Most Recent Troubles

The Archbishop of Canterbury, Rowan Williams, issued a statement in his Pentecost letter to the Communion requesting the resignations from certain inter-Anglican bodies, such as the ecumenical relations committees, of representatives of those Provinces who will not abide by the moratoria agreed upon within the bodies that currently govern the affairs of the Anglican Communion (the Instruments of Unity).  The moratoria consisted of no sanctioning of official liturgies for same-sex unions, no consecration of partnered gay bishops, and no more crossing of diocesan or provincial boundaries by those who vehemently oppose homosexuality and feel they must extend their own ecclesiastical authority into provinces not their own.
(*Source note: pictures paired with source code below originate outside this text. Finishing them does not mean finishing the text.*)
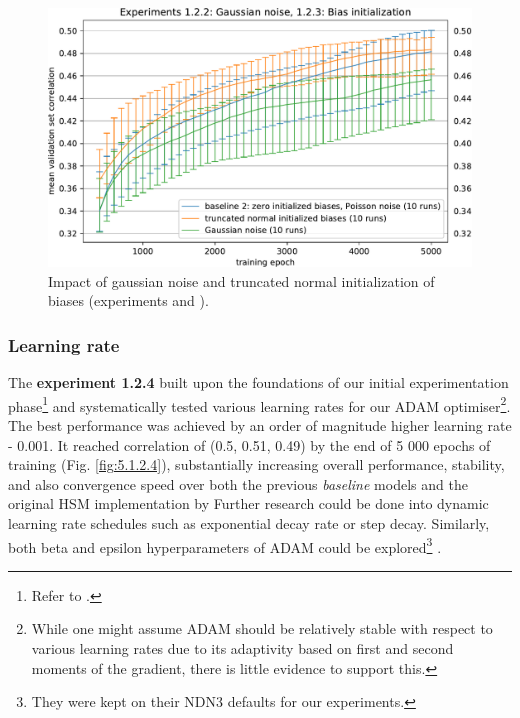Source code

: \begin{figure}[H]
    \centering
    \includegraphics[width=1\textwidth]{../figures/05_1_2_2}
    \caption[Experiments 1.2.2 and 1.2.3]{Impact of gaussian noise and truncated normal initialization of biases (experiments  and ).}
    \label{fig:5.1.2.2}
\end{figure}

\subsubsection{Learning rate}\label{ex:1.2.4}

The \textbf{experiment 1.2.4} built upon the foundations of our initial experimentation phase\footnote{Refer to .} and systematically tested various learning rates for our ADAM optimiser\footnote{While one might assume ADAM should be relatively stable with respect to various learning rates due to its adaptivity based on first and second moments of the gradient, there is little evidence to support this.}. The best performance was achieved by an order of magnitude higher learning rate - 0.001. It reached correlation of (0.5, 0.51, 0.49) by the end of 5 000 epochs of training (Fig. \ref{fig:5.1.2.4}), substantially increasing overall performance, stability, and also convergence speed over both the previous \textit{baseline} models and the original HSM implementation by \citeauthor{antolik} Further research could be done into dynamic learning rate schedules such as exponential decay rate or step decay. Similarly, both beta and epsilon hyperparameters of ADAM could be explored\footnote{They were kept on their NDN3 defaults for our experiments.} \citep{2019arXiv191005446C}.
Of course, no one is happy.  The liberals in the Episcopal Church howl that Williams is making the Communion into another authoritarian Roman Catholic Church by a different name, with his aping the Pope’s authority.  The conservatives howl that Williams is a weak-willed man who will not be a decisive leader in these crisis times and who cannot do what is necessary to save the Christian faith within Anglicanism from the liberal heretics.  The man can’t win!
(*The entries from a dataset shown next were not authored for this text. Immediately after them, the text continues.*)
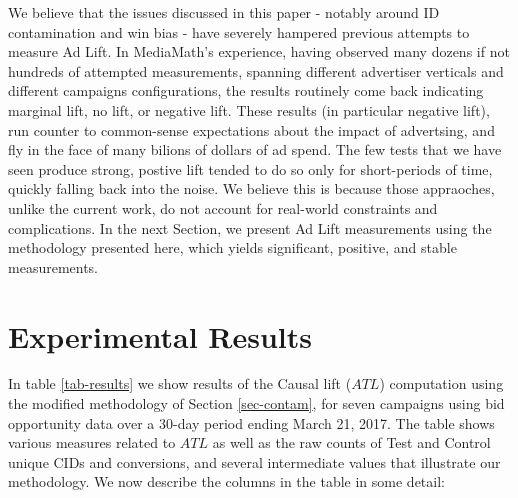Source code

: \documentclass[11pt,a4paper]{article}
\theoremstyle{definition}
\theoremstyle{remark}
\theoremstyle{definition}
\theoremstyle{definition}
\theoremstyle{definition}
\theoremstyle{definition}
\theoremstyle{definition}
\theoremstyle{definition}
\begin{document}
We believe that the issues discussed in this paper - notably around ID contamination and win bias - have severely hampered previous attempts to measure Ad Lift. In MediaMath's experience, having observed many dozens if not hundreds of attempted measurements, spanning different advertiser verticals and different campaigns configurations, the results routinely come back indicating marginal lift, no lift, or negative lift. These results (in particular negative lift), run counter to common-sense expectations about the impact of advertsing, and fly in the face of many bilions of dollars of ad spend. The few tests that we have seen produce strong, postive lift tended to do so only for short-periods of time, quickly falling back into the noise. We believe this is because those appraoches, unlike the current work, do not account for real-world constraints and complications. In the next Section, we present Ad Lift measurements using the methodology presented here, which yields significant, positive, and stable measurements.


\section{Experimental Results} \label{sec-results}

In table \ref{tab-results} we show results of the Causal lift ($ATL$) computation using the modified methodology of Section \ref{sec-contam}, for seven campaigns using bid opportunity data over a 30-day period ending March 21, 2017. 
The table shows various measures related to $ATL$ as well as the raw counts of Test and Control unique CIDs and conversions, and several intermediate values that illustrate our methodology. 
We now describe the columns in the table in some detail:
\end{document}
From the more liberal side, this from Bishop Marcus Andrus of the Diocese of California via his blog, Bishop Marc:

When an Empire and its exponents can no longer
exercise control by might, an option is to feint, double-talk, and manipulate. Such tactics have been in the fore with Archbishop Rowan since the confirmation of Gene Robinson as the Bishop of New Hampshire in 2003. The deployment of the Windsor Report and the manipulation of the Lambeth Conference, as cited above, are prime examples. The archbishop’s Pentecost letter is the most recent example.

In the Pentecost letter, it looks like he is disciplining errant provinces of the Communion, while only a little concentration shows that the underlying goal is to assert his power to be the disciplinarian. Archbishop Rowan is intent on a covenant with punitive measures built in.

IMHO, the belief that Williams is trying to be an authoritarian figure because his presumed “goal is to assert his power to be the disciplinarian” is absurd – not just absurd, but ludicrous!  If Williams has demonstrated anything over the past seven years, it is that he is not an authoritarian and will not come down with a hammer on those “others.”  Now, this is the problem. The Bishop Marc, I will presume, would have been fine if Williams came down with a hammer on the those bishops and provinces that acted in ways that Bishop Marc hated – like boarder crossings.